Print every record below exactly, minus the pictures.

## Source texts of formatted documents
↓↓↓

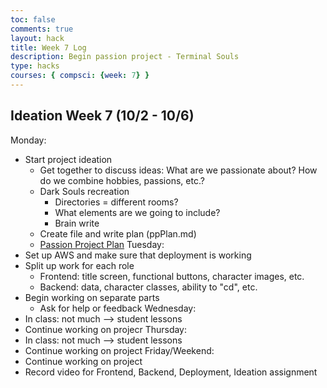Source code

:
 ```yaml
---
toc: false
comments: true
layout: hack
title: Week 7 Log
description: Begin passion project - Terminal Souls
type: hacks
courses: { compsci: {week: 7} }
---
```


## Ideation Week 7 (10/2 - 10/6)
Monday:
- Start project ideation
    - Get together to discuss ideas: What are we passionate about? How do we combine hobbies, passions, etc.?
    - Dark Souls recreation
        - Directories = different rooms?
        - What elements are we going to include?
        - Brain write
    - Create file and write plan (ppPlan.md)
    - [Passion Project Plan](https://app.milanote.com/1QJKb518a2sF1n/frontend-backend-deployment)
Tuesday:
- Set up AWS and make sure that deployment is working
- Split up work for each role
    - Frontend: title screen, functional buttons, character images, etc.
    - Backend: data, character classes, ability to "cd", etc.
- Begin working on separate parts
    - Ask for help or feedback
Wednesday:
- In class: not much --> student lessons
- Continue working on projecr
Thursday: 
- In class: not much --> student lessons
- Continue working on project
Friday/Weekend:
- Continue working on project
- Record video for Frontend, Backend, Deployment, Ideation assignment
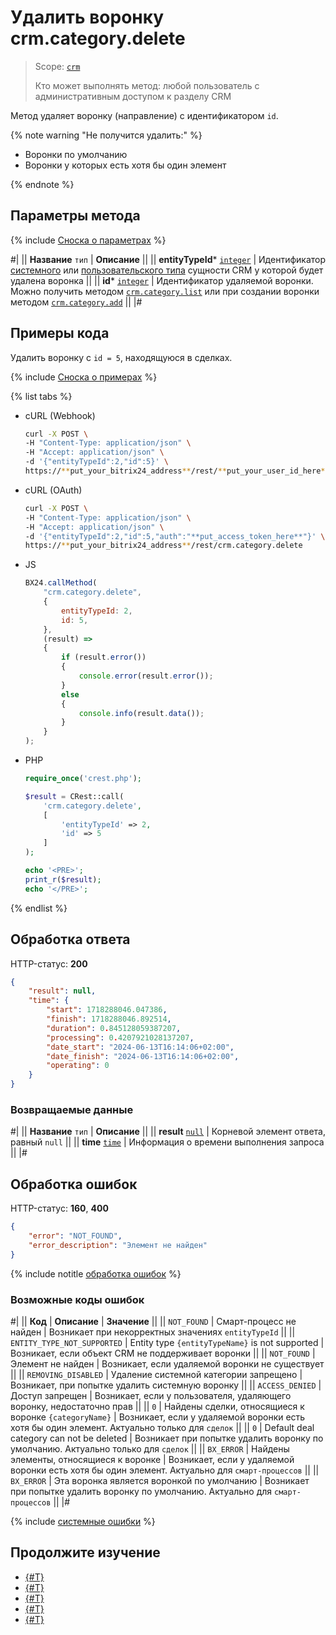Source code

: # Удалить воронку crm.category.delete

> Scope: [`crm`](../../../scopes/permissions.md)
>
> Кто может выполнять метод: любой пользователь с административным доступом к разделу CRM

Метод удаляет воронку (направление) с идентификатором `id`.

{% note warning "Не получится удалить:" %}

* Воронки по умолчанию
* Воронки у которых есть хотя бы один элемент

{% endnote %}

## Параметры метода

{% include [Сноска о параметрах](../../../../_includes/required.md) %}

#|
|| **Название**
`тип` | **Описание** ||
|| **entityTypeId***
[`integer`][1] | Идентификатор [системного](./../../index.md) или [пользовательского типа](./../user-defined-object-types/index.md) сущности CRM у которой будет удалена воронка   ||
|| **id***
[`integer`][1] | Идентификатор удаляемой воронки. Можно получить методом [`crm.category.list`](./crm-category-list.md) или при создании воронки методом [`crm.category.add`](./crm-category-add.md) ||
|#

## Примеры кода

Удалить воронку с `id = 5`, находящуюся в сделках.

{% include [Сноска о примерах](../../../../_includes/examples.md) %}

{% list tabs %}

- cURL (Webhook)

    ```bash
    curl -X POST \
    -H "Content-Type: application/json" \
    -H "Accept: application/json" \
    -d '{"entityTypeId":2,"id":5}' \
    https://**put_your_bitrix24_address**/rest/**put_your_user_id_here**/**put_your_webhook_here**/crm.category.delete
    ```

- cURL (OAuth)

    ```bash
    curl -X POST \
    -H "Content-Type: application/json" \
    -H "Accept: application/json" \
    -d '{"entityTypeId":2,"id":5,"auth":"**put_access_token_here**"}' \
    https://**put_your_bitrix24_address**/rest/crm.category.delete
    ```

- JS

    ```javascript
    BX24.callMethod(
        "crm.category.delete",
        {
            entityTypeId: 2,
            id: 5,
        },
        (result) => 
        {
            if (result.error())
            {
                console.error(result.error());
            }
            else
            {
                console.info(result.data());
            }
        }
    );
    ```

- PHP

    ```php
    require_once('crest.php');

    $result = CRest::call(
        'crm.category.delete',
        [
            'entityTypeId' => 2,
            'id' => 5
        ]
    );

    echo '<PRE>';
    print_r($result);
    echo '</PRE>';
    ```

{% endlist %}

## Обработка ответа

HTTP-статус: **200**

```json
{
    "result": null,
    "time": {
        "start": 1718288046.047386,
        "finish": 1718288046.892514,
        "duration": 0.845128059387207,
        "processing": 0.4207921028137207,
        "date_start": "2024-06-13T16:14:06+02:00",
        "date_finish": "2024-06-13T16:14:06+02:00",
        "operating": 0
    }
}
```

### Возвращаемые данные

#|
|| **Название**
`тип` | **Описание** ||
|| **result**
[`null`][1] | Корневой элемент ответа, равный `null` ||
|| **time**
[`time`][1] | Информация о времени выполнения запроса ||
|#

## Обработка ошибок

HTTP-статус: **160**, **400**

```json
{
    "error": "NOT_FOUND",
    "error_description": "Элемент не найден"
}
```

{% include notitle [обработка ошибок](../../../../_includes/error-info.md) %}

### Возможные коды ошибок

#|
|| **Код** | **Описание** | **Значение** ||
|| `NOT_FOUND` | Смарт-процесс не найден | Возникает при некорректных значениях `entityTypeId` ||
|| `ENTITY_TYPE_NOT_SUPPORTED` | Entity type `{entityTypeName}` is not supported | Возникает, если объект CRM не поддерживает воронки ||
|| `NOT_FOUND` | Элемент не найден | Возникает, если удаляемой воронки не существует ||
|| `REMOVING_DISABLED` | Удаление системной категории запрещено | Возникает, при попытке удалить системную воронку ||
|| `ACCESS_DENIED` | Доступ запрещен | Возникает, если у пользователя, удаляющего воронку, недостаточно прав ||
|| `0` | Найдены сделки, относящиеся к воронке `{categoryName}` | Возникает, если у удаляемой воронки есть хотя бы один элемент. Актуально только для `сделок` ||
|| `0` | Default deal category can not be deleted | Возникает при попытке удалить воронку по умолчанию. Актуально только для `сделок` ||
|| `BX_ERROR` | Найдены элементы, относящиеся к воронке | Возникает, если у удаляемой воронки есть хотя бы один элемент. Актуально для `смарт-процессов` ||
|| `BX_ERROR` | Эта воронка является воронкой по умолчанию | Возникает при попытке удалить воронку по умолчанию. Актуально для `смарт-процессов` ||
|#

{% include [системные ошибки](../../../../_includes/system-errors.md) %}

## Продолжите изучение 

- [{#T}](./crm-category-add.md)
- [{#T}](./crm-category-update.md)
- [{#T}](./crm-category-get.md)
- [{#T}](./crm-category-list.md)
- [{#T}](./crm-category-fields.md)

[1]: ../../../data-types.md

↑↑↑

## Exercise result
Source code

:
 ```yaml
---
toc: false
comments: true
layout: hack
title: Week 7 Log
description: Begin passion project - Terminal Souls
type: hacks
courses: { compsci: {week: 7} }
---
```


## Ideation Week 7 (10/2 - 10/6)
Monday:
- Start project ideation
    - Get together to discuss ideas: What are we passionate about? How do we combine hobbies, passions, etc.?
    - Dark Souls recreation
        - Directories = different rooms?
        - What elements are we going to include?
        - Brain write
    - Create file and write plan (ppPlan.md)
    - [Passion Project Plan](https://app.milanote.com/1QJKb518a2sF1n/frontend-backend-deployment)
Tuesday:
- Set up AWS and make sure that deployment is working
- Split up work for each role
    - Frontend: title screen, functional buttons, character images, etc.
    - Backend: data, character classes, ability to "cd", etc.
- Begin working on separate parts
    - Ask for help or feedback
Wednesday:
- In class: not much --> student lessons
- Continue working on projecr
Thursday: 
- In class: not much --> student lessons
- Continue working on project
Friday/Weekend:
- Continue working on project
- Record video for Frontend, Backend, Deployment, Ideation assignment
Source code

: # Удалить воронку crm.category.delete

> Scope: [`crm`](../../../scopes/permissions.md)
>
> Кто может выполнять метод: любой пользователь с административным доступом к разделу CRM

Метод удаляет воронку (направление) с идентификатором `id`.

{% note warning "Не получится удалить:" %}

* Воронки по умолчанию
* Воронки у которых есть хотя бы один элемент

{% endnote %}

## Параметры метода

{% include [Сноска о параметрах](../../../../_includes/required.md) %}

#|
|| **Название**
`тип` | **Описание** ||
|| **entityTypeId***
[`integer`][1] | Идентификатор [системного](./../../index.md) или [пользовательского типа](./../user-defined-object-types/index.md) сущности CRM у которой будет удалена воронка   ||
|| **id***
[`integer`][1] | Идентификатор удаляемой воронки. Можно получить методом [`crm.category.list`](./crm-category-list.md) или при создании воронки методом [`crm.category.add`](./crm-category-add.md) ||
|#

## Примеры кода

Удалить воронку с `id = 5`, находящуюся в сделках.

{% include [Сноска о примерах](../../../../_includes/examples.md) %}

{% list tabs %}

- cURL (Webhook)

    ```bash
    curl -X POST \
    -H "Content-Type: application/json" \
    -H "Accept: application/json" \
    -d '{"entityTypeId":2,"id":5}' \
    https://**put_your_bitrix24_address**/rest/**put_your_user_id_here**/**put_your_webhook_here**/crm.category.delete
    ```

- cURL (OAuth)

    ```bash
    curl -X POST \
    -H "Content-Type: application/json" \
    -H "Accept: application/json" \
    -d '{"entityTypeId":2,"id":5,"auth":"**put_access_token_here**"}' \
    https://**put_your_bitrix24_address**/rest/crm.category.delete
    ```

- JS

    ```javascript
    BX24.callMethod(
        "crm.category.delete",
        {
            entityTypeId: 2,
            id: 5,
        },
        (result) => 
        {
            if (result.error())
            {
                console.error(result.error());
            }
            else
            {
                console.info(result.data());
            }
        }
    );
    ```

- PHP

    ```php
    require_once('crest.php');

    $result = CRest::call(
        'crm.category.delete',
        [
            'entityTypeId' => 2,
            'id' => 5
        ]
    );

    echo '<PRE>';
    print_r($result);
    echo '</PRE>';
    ```

{% endlist %}

## Обработка ответа

HTTP-статус: **200**

```json
{
    "result": null,
    "time": {
        "start": 1718288046.047386,
        "finish": 1718288046.892514,
        "duration": 0.845128059387207,
        "processing": 0.4207921028137207,
        "date_start": "2024-06-13T16:14:06+02:00",
        "date_finish": "2024-06-13T16:14:06+02:00",
        "operating": 0
    }
}
```

### Возвращаемые данные

#|
|| **Название**
`тип` | **Описание** ||
|| **result**
[`null`][1] | Корневой элемент ответа, равный `null` ||
|| **time**
[`time`][1] | Информация о времени выполнения запроса ||
|#

## Обработка ошибок

HTTP-статус: **160**, **400**

```json
{
    "error": "NOT_FOUND",
    "error_description": "Элемент не найден"
}
```

{% include notitle [обработка ошибок](../../../../_includes/error-info.md) %}

### Возможные коды ошибок

#|
|| **Код** | **Описание** | **Значение** ||
|| `NOT_FOUND` | Смарт-процесс не найден | Возникает при некорректных значениях `entityTypeId` ||
|| `ENTITY_TYPE_NOT_SUPPORTED` | Entity type `{entityTypeName}` is not supported | Возникает, если объект CRM не поддерживает воронки ||
|| `NOT_FOUND` | Элемент не найден | Возникает, если удаляемой воронки не существует ||
|| `REMOVING_DISABLED` | Удаление системной категории запрещено | Возникает, при попытке удалить системную воронку ||
|| `ACCESS_DENIED` | Доступ запрещен | Возникает, если у пользователя, удаляющего воронку, недостаточно прав ||
|| `0` | Найдены сделки, относящиеся к воронке `{categoryName}` | Возникает, если у удаляемой воронки есть хотя бы один элемент. Актуально только для `сделок` ||
|| `0` | Default deal category can not be deleted | Возникает при попытке удалить воронку по умолчанию. Актуально только для `сделок` ||
|| `BX_ERROR` | Найдены элементы, относящиеся к воронке | Возникает, если у удаляемой воронки есть хотя бы один элемент. Актуально для `смарт-процессов` ||
|| `BX_ERROR` | Эта воронка является воронкой по умолчанию | Возникает при попытке удалить воронку по умолчанию. Актуально для `смарт-процессов` ||
|#

{% include [системные ошибки](../../../../_includes/system-errors.md) %}

## Продолжите изучение 

- [{#T}](./crm-category-add.md)
- [{#T}](./crm-category-update.md)
- [{#T}](./crm-category-get.md)
- [{#T}](./crm-category-list.md)
- [{#T}](./crm-category-fields.md)

[1]: ../../../data-types.md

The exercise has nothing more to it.